Student injured abroad returns to campus after 6-month recovery

Robert+Alcaraz%2FArizona+Daily+Wildcat%0A%0AIustin+McCarthy-Contreras%2C+who+was+injured+abroad+six+months+ago%2C+has+recently+returned+to+the+UA.
Robert Alcaraz/Arizona Daily Wildcat Iustin McCarthy-Contreras, who was injured abroad six months ago, has recently returned to the UA.

Few students studying abroad have to be evacuated and flown to UAMC.

But that’s what happened to Iustin Contreras, a pre-business junior, after a motorcycle accident in Nicaragua put him into an eight-day coma followed by months of recovery. Contreras is now back to attending classes after taking the past spring semester to recover.
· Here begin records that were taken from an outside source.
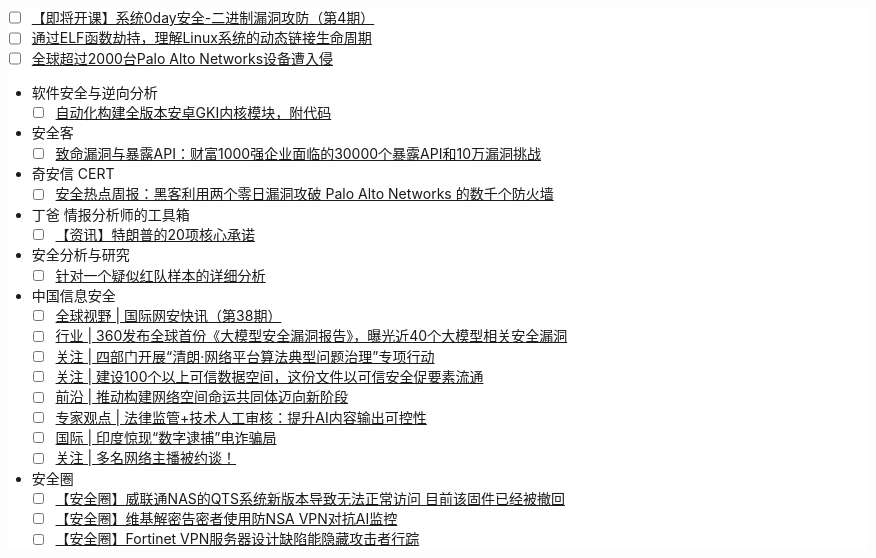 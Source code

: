   - [ ] [【即将开课】系统0day安全-二进制漏洞攻防（第4期）](https://mp.weixin.qq.com/s?__biz=MjM5NTc2MDYxMw==&mid=2458583804&idx=1&sn=318890b03d7a568f25f59d831941f5c2&chksm=b18c327686fbbb60e21ce64ca42b1fc691b7ac609b8f2b2de36b06547fc0b2bc58a1014e0449&scene=58&subscene=0#rd)
  - [ ] [通过ELF函数劫持，理解Linux系统的动态链接生命周期](https://mp.weixin.qq.com/s?__biz=MjM5NTc2MDYxMw==&mid=2458583804&idx=2&sn=9d6fcf4f12a36e923959b3260a2bbe60&chksm=b18c327686fbbb608acc4091877081eeab84712b38ab710ec75ff6a222a05a878fd17e648ddf&scene=58&subscene=0#rd)
  - [ ] [全球超过2000台Palo Alto Networks设备遭入侵](https://mp.weixin.qq.com/s?__biz=MjM5NTc2MDYxMw==&mid=2458583804&idx=3&sn=6df768a804fe35319c175be06447e6d6&chksm=b18c327686fbbb60cc5c7ed1f3db4d75b59afd81004dabdf7097cbd20a77a1846273d0df2fd1&scene=58&subscene=0#rd)
- 软件安全与逆向分析
  - [ ] [自动化构建全版本安卓GKI内核模块，附代码](https://mp.weixin.qq.com/s?__biz=MzU3MTY5MzQxMA==&mid=2247484724&idx=1&sn=15ed88bfb0f44ff63a190e5d3f08d358&chksm=fcdd0539cbaa8c2f4ef8ad5eca410d1eb319b5c06eb655960f7e2265b85e1a7bc7746d902c6b&scene=58&subscene=0#rd)
- 安全客
  - [ ] [致命漏洞与暴露API：财富1000强企业面临的30000个暴露API和10万漏洞挑战](https://mp.weixin.qq.com/s?__biz=MzA5ODA0NDE2MA==&mid=2649787467&idx=1&sn=a415a569eadfb841c7db9ab18a3b9dee&chksm=8893bc24bfe43532392925113583d6bbcea38b01befd64f366890a21434cf7ffee6ad2e10535&scene=58&subscene=0#rd)
- 奇安信 CERT
  - [ ] [安全热点周报：黑客利用两个零日漏洞攻破 Palo Alto Networks 的数千个防火墙](https://mp.weixin.qq.com/s?__biz=MzU5NDgxODU1MQ==&mid=2247502478&idx=1&sn=d1a9a4086615e34a4a8201b45e7437ab&chksm=fe79ee16c90e6700e34fd8339084f26d1309f53c4329210e4a2357249459e4a6bc5889c2201e&scene=58&subscene=0#rd)
- 丁爸 情报分析师的工具箱
  - [ ] [【资讯】特朗普的20项核心承诺](https://mp.weixin.qq.com/s?__biz=MzI2MTE0NTE3Mw==&mid=2651147993&idx=1&sn=0d2a957c2f99ed084c8d707909087de3&chksm=f1af39e3c6d8b0f5ca66a03a1f2d107141c23ff43a41c26db1f8b3b4d115720f1d4446661d8f&scene=58&subscene=0#rd)
- 安全分析与研究
  - [ ] [针对一个疑似红队样本的详细分析](https://mp.weixin.qq.com/s?__biz=MzA4ODEyODA3MQ==&mid=2247489555&idx=1&sn=ee1954b4b463d53ce857ad924f99cbc9&chksm=902fb73ba7583e2def53e75e6ca06794aa32f868cec33d9dcadf1ccc90094cbca50725ac79b1&scene=58&subscene=0#rd)
- 中国信息安全
  - [ ] [全球视野 | 国际网安快讯（第38期）](https://mp.weixin.qq.com/s?__biz=MzA5MzE5MDAzOA==&mid=2664230517&idx=1&sn=a31bf148609af337172450209ee23ad5&chksm=8b59ec8cbc2e659a33f9b044b6909f27d65f0f100a6216a4dde639729d6fb1faf4a688a00d4a&scene=58&subscene=0#rd)
  - [ ] [行业 | 360发布全球首份《大模型安全漏洞报告》，曝光近40个大模型相关安全漏洞](https://mp.weixin.qq.com/s?__biz=MzA5MzE5MDAzOA==&mid=2664230517&idx=2&sn=103a03cb82a9041a72826663501442ca&chksm=8b59ec8cbc2e659a3b99b5bf2b64c1a7d5055f8168d08a4416dd330d7996fac026c27f63becf&scene=58&subscene=0#rd)
  - [ ] [关注 | 四部门开展“清朗·网络平台算法典型问题治理”专项行动](https://mp.weixin.qq.com/s?__biz=MzA5MzE5MDAzOA==&mid=2664230517&idx=3&sn=f829016426af96740d7d208031d7e052&chksm=8b59ec8cbc2e659a6661507a9e5d3750a34501cb5ac02a3c892e12920fe7ba7e5fce44a4e042&scene=58&subscene=0#rd)
  - [ ] [关注 | 建设100个以上可信数据空间，这份文件以可信安全促要素流通](https://mp.weixin.qq.com/s?__biz=MzA5MzE5MDAzOA==&mid=2664230517&idx=4&sn=189558a20e58ccd44680bff01e7c4cf0&chksm=8b59ec8cbc2e659a90be1bd7691abd5c95c4849a1bee077a0d29e38aebda285cf82c7dcffabe&scene=58&subscene=0#rd)
  - [ ] [前沿 | 推动构建网络空间命运共同体迈向新阶段](https://mp.weixin.qq.com/s?__biz=MzA5MzE5MDAzOA==&mid=2664230517&idx=5&sn=f75089bf5bf28036560f4c64a29c43c9&chksm=8b59ec8cbc2e659a22450956477e9b5f10553361e32309f80d3e4364585655719ee85646f886&scene=58&subscene=0#rd)
  - [ ] [专家观点 | 法律监管+技术人工审核：提升AI内容输出可控性](https://mp.weixin.qq.com/s?__biz=MzA5MzE5MDAzOA==&mid=2664230517&idx=6&sn=e0cdeffeaef945346749b2786816d35d&chksm=8b59ec8cbc2e659ad1f79be0768fefcdce5f72358f6b283ffcdefaa017380c1e422413a7e745&scene=58&subscene=0#rd)
  - [ ] [国际 | 印度惊现“数字逮捕”电诈骗局](https://mp.weixin.qq.com/s?__biz=MzA5MzE5MDAzOA==&mid=2664230517&idx=7&sn=d1c5c758e8215c9ca3b78af5b3bc1875&chksm=8b59ec8cbc2e659aab3211e65c39da3ab5b7ccd58a6f811169839074b8aa784c79af2fa6b13b&scene=58&subscene=0#rd)
  - [ ] [关注 | 多名网络主播被约谈！](https://mp.weixin.qq.com/s?__biz=MzA5MzE5MDAzOA==&mid=2664230517&idx=8&sn=c6b7dfb6c6e7002f6310399e8f810dac&chksm=8b59ec8cbc2e659ae0efee9aea0c4b1628be2dbcbd332c00d4491efdc7e7940841aa42b1f095&scene=58&subscene=0#rd)
- 安全圈
  - [ ] [【安全圈】威联通NAS的QTS系统新版本导致无法正常访问 目前该固件已经被撤回](https://mp.weixin.qq.com/s?__biz=MzIzMzE4NDU1OQ==&mid=2652066218&idx=1&sn=a4d403fd36bee9add5a2da4f1ca2462c&chksm=f36e7deac419f4fcda3b9182ef4c8b2f7899fb1d107b5c81e213e7e79e62ae9a1b71b65a3114&scene=58&subscene=0#rd)
  - [ ] [【安全圈】维基解密告密者使用防NSA VPN对抗AI监控](https://mp.weixin.qq.com/s?__biz=MzIzMzE4NDU1OQ==&mid=2652066218&idx=2&sn=5f496ab01a0c1c8bbacd6e3cc8f77599&chksm=f36e7deac419f4fc7993be17c7a1a9d4aef8a0d76f344ff81cafde326f2da1805075dcb4fa35&scene=58&subscene=0#rd)
  - [ ] [【安全圈】Fortinet VPN服务器设计缺陷能隐藏攻击者行踪](https://mp.weixin.qq.com/s?__biz=MzIzMzE4NDU1OQ==&mid=2652066218&idx=3&sn=383839a7010797557f1d931f08bba980&chksm=f36e7deac419f4fc94bbb26eedf237c8473fa5cc4389f090589a14aaef297d0334b75cabe253&scene=58&subscene=0#rd)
On December 12, 2012, Contreras and two other students who were studying abroad in Antigua, Guatemala decided to take a weekend trip to Managua, Nicaragua to celebrate the end of their program. Contreras was a passenger on a motorcycle when it collided head-on with another motorcycle whose driver was intoxicated and driving without headlights.

The Costa Rican man Conteras was with died instantly. Contreras was left unconscious, with a half-broken femur, a kneecap broken in a five different places, and a severe brain injury. He was in a coma for more than a week.

Contreras has since returned to the UA, and is taking art history and astrobiology.

Due to damage to his brain, Contreras has been going through speech and physical therapy, and has worked with the UA’s Aphasia Research Project. Diane McCarthy, Contreras’s mother, said their family has remained hopeful throughout the recovery process.

“He could hardly say what was on his plate, and now he’s back at U of A,” she said. “It has been miracle after miracle.”

Contreras’s doctors told him that it normally takes patients with brain injuries about two years before they start readjusting to everyday life, but he has already moved on in one year.

Doctors in both Nicaragua and the U.S. said that Contreras is lucky he’s young, because his age gives him a better chance of a faster recovery process.

Contreras originally pursued Latin American studies but then changed his major to business. He is currently a student of the Eller College of Management.

After going through such a traumatic event, Contreras said he feels that by following his passion for international business, he can help others seeking to travel around the country.